De Numhalieten (Numha) vormden een van de vier stammen van de Amorieten rond 2000 v.Chr.
Hun hartland bevond zich ten noorden van dat van de Yamutbalieten in de heuvelboog van de Jebels Abd el-Aziz, Sinjar, Ishkaft, Sasan en Maqlub in het noorden van Syrië en Irak.
Karanā is de hoofdstad van het "land van Numha". Daar bevond zich ook de stad "Ashan van de Numhalieten". In de Jebel Sinjar lag het koninkrijk Kurdā. Koning Simḫalānē van Kurdā was een Numhaliet en zijn opvolger Bunu-Isjtar stuurde ene Silillum mee met een Numha-leger naar Kasapā tegen Qarni-Lim van Andarig in het land van Yamutbal.[1] De twee koninkrijken Kurdā en Andarig (en de twee stammen Numha en Yamutbal) waren rivalen.
Ook de Jebel Ishkaft en de noordelijke Jebel Ibrahim waren Numha-gebied en hetzelfde geldt waarschijnlijk voor de stad Ekallatum.
In de politiek van noordelijk Mesopotamië speelden in deze tijd de stamverwantschappen nog een grote rol. De eerste koning van Kurdā na Samsi-Addu was Simah-Ilane en het was Zimri-Lim van Mari (zelf een Simˀa) die hem op de troon hielp. Zimri-Lim slaagde erin vrede te stichten tussen de Numha en de Yamutbal (van Qarni-Lim).

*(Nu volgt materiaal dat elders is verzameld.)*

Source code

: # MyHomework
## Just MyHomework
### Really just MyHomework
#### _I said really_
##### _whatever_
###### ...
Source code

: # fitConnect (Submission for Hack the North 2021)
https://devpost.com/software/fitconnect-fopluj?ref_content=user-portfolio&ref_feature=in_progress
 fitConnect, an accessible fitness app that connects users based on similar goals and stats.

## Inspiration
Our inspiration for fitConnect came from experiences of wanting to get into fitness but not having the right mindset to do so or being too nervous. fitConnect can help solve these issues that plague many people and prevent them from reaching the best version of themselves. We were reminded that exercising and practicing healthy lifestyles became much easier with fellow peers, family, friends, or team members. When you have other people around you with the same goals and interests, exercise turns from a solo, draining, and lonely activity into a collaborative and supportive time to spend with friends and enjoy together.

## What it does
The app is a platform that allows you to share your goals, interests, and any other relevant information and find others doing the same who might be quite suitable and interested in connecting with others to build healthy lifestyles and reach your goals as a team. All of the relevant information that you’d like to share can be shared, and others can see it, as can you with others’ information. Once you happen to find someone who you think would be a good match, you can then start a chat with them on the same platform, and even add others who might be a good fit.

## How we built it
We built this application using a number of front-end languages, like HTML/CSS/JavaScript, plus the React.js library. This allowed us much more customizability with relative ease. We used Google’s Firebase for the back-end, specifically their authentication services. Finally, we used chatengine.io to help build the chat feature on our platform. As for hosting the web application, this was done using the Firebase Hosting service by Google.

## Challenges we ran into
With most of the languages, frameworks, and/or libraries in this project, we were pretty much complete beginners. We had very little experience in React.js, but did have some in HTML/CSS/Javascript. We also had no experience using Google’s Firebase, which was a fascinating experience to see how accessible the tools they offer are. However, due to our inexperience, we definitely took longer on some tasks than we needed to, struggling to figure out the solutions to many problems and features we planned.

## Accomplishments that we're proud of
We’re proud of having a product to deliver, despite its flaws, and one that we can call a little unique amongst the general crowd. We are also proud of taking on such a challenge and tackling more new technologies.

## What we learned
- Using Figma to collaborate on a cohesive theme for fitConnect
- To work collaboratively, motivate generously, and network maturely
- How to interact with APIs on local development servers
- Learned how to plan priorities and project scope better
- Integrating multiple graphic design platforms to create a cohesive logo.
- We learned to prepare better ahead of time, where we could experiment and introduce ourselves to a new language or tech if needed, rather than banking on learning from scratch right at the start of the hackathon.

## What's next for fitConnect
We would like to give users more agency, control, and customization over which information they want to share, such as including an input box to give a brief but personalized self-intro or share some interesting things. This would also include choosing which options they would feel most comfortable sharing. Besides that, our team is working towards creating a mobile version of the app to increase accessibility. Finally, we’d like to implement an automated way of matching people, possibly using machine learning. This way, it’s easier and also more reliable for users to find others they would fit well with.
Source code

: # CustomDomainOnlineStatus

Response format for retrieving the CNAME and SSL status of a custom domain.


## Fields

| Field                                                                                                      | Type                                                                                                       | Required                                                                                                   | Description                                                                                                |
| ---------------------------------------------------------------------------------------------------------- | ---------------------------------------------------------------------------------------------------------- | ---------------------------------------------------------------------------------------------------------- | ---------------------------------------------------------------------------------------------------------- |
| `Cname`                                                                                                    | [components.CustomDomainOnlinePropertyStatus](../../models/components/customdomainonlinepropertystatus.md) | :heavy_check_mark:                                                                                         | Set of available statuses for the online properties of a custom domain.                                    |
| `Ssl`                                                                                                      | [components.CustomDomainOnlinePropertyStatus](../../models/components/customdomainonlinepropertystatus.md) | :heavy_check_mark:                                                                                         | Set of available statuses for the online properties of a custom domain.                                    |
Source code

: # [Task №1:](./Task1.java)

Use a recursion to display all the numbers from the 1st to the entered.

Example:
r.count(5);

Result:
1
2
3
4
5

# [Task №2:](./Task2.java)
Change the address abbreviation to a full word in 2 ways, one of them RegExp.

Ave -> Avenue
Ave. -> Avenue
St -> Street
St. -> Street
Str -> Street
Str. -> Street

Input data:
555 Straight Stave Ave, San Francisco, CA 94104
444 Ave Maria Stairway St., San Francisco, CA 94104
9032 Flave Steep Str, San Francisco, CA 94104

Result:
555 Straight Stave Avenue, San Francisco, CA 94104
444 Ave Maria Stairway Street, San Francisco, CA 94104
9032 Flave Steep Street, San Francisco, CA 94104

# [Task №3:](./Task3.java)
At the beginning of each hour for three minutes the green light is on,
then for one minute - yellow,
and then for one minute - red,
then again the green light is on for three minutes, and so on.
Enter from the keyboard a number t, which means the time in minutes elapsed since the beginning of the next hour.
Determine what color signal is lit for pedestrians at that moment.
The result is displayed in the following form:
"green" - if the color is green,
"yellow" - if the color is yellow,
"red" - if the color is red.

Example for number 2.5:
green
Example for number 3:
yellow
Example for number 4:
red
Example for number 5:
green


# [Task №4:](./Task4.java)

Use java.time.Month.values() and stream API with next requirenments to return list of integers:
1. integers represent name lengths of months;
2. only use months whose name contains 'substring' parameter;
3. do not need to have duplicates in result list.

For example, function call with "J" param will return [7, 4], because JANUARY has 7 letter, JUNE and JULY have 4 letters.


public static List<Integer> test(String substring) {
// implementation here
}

Hij hoopte alle Amoritische stammen, de Simˀa, Yamina, Numha en Yamutbal te verenigen tegen zijn vijand Eshnuna, maar in zijn tweede regeringsjaar brak er oorlog uit tussen de Simˀa en de Yamina en ook de betrekkingen tussen Kurda en Andarig verslechterden. Een aanval van Eshnuna bracht de stammen weer tot elkaar.[2]